Rating: 🍷🍷🍷🍷 and one pint of Porter, 🍷
4 (5) out of 5. Glasses of Champagne and one pint of Porter, 🍷 obs!

Pygmalion, by George Bernard Shaw.
Theatre at The Tabard, Bath Road, Chiswick, London W4
It’s been a couple of years since the copyright on Shaw’s plays ended and most people will have seen ‘My Fair Lady’, but the newly reopened Tabard Theatre have pulled off a coup by bringing the touring company DOT Productions into town with their refreshing reboot of Shaw’s play. Hence the alliteration in this headline. It’s exciting!
Now, to be honest, having worked in professional theatre for years, I’ve never actually heard of this company, but based on this showing, I shall keep an eye out for them. They perform mainly in outdoor venues – and it’s a bit obvious with their vocal projection in a tiny studio theatre like the Tabard, but I’m being picky!
I’ve also been reminded about how good George Bernard Shaw is – was – as a playwright. This production is more true to the original and focuses on Higgins’ story. In his own way he’s a complete monster, yet we can’t finally help but sympathise with him. Shaw was a master at realising – a bit like George Orwell perhaps – that social comment can be far more powerful if it entertains.
The company has had to reduce an 8-hander down to 5 actors, which is not too much of a problem for me, having reduced the 32 characters of Shakespeare’s Henry V down to just one!
And they do it so very well. Director Pete Gallagher hits a nuanced tone – he focuses on the key conflicts and ensures a brisk tempo throughout. And all the actors are outstanding. Francesca Ottley as Eliza Doolittle is mesmerising and completely nails both pre and post ‘treatment’ Eliza. Christopher Walthorne as Henry Higgins is the genius who becomes a little boy and never misses an emotional beat. Andrew Lindfield as Colonel Pickering grows into his kindliness and Cassandra Hodges plays all the dominating women – Mother and housekeeper – with deft, certainty and incredible definition.
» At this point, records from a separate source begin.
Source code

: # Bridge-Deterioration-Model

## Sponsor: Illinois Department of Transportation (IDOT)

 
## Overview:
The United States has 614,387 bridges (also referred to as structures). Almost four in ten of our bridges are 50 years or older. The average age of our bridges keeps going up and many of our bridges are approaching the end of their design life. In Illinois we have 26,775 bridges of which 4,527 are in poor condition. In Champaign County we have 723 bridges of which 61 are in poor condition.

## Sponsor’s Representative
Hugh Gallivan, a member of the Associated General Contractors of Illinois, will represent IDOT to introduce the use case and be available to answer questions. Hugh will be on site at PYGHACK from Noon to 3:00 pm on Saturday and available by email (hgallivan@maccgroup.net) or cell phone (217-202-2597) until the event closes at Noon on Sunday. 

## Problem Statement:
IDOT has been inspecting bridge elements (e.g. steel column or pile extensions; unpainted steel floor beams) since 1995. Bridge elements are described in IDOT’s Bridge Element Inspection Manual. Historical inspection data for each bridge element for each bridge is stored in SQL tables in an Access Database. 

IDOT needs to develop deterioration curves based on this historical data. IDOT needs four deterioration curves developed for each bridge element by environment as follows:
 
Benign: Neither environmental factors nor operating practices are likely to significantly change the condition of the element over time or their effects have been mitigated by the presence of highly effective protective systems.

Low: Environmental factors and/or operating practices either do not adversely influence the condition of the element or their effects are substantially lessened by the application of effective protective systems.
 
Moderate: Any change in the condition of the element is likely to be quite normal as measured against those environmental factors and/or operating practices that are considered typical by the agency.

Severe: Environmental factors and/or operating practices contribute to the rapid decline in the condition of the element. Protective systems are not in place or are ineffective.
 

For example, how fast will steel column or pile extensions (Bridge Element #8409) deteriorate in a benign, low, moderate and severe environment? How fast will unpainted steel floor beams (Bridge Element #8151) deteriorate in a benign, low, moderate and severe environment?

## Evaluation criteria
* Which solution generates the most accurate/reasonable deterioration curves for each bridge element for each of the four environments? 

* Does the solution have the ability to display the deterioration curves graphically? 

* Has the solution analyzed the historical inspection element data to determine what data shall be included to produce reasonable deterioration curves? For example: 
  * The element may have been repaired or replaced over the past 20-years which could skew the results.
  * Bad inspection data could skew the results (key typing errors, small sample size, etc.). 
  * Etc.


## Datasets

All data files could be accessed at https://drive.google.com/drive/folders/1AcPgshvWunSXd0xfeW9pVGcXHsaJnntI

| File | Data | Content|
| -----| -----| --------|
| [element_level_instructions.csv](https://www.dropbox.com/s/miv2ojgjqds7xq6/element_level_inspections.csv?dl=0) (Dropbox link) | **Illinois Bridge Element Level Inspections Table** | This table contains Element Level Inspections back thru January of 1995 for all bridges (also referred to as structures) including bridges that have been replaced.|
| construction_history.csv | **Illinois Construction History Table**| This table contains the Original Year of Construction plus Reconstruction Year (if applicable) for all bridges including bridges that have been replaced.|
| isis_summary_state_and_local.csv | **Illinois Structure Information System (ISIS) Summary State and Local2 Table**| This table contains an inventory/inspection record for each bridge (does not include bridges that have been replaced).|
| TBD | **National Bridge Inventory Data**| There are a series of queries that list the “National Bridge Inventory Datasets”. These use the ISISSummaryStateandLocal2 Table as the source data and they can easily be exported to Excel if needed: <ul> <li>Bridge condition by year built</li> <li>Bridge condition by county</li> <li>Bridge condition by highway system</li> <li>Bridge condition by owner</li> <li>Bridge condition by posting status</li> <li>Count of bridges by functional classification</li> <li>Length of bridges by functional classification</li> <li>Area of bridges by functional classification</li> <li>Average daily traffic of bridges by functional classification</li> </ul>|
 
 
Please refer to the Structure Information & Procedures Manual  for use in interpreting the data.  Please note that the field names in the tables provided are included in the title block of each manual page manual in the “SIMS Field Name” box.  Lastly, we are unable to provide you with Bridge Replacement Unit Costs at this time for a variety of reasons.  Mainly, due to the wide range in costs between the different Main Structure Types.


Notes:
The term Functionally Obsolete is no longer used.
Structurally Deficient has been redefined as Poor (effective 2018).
Jack Matthews’ performances as an aristocrat and then the cockney dustman Eliza’s Dad stay just the right side of pastiche, even though his stuck-on sideboards are beautifully ridiculous. But it doesn’t matter here. It adds to the fun! The production is beautifully balanced.
Shaw based his play on the classical tale of Pygmalion – a sculptor and King who hated women, but then sculpted a woman and then fell in love with her.
Get to the Tabard Theatre in Chiswick for this Pygmalion. You’ll fall joyfully in love too.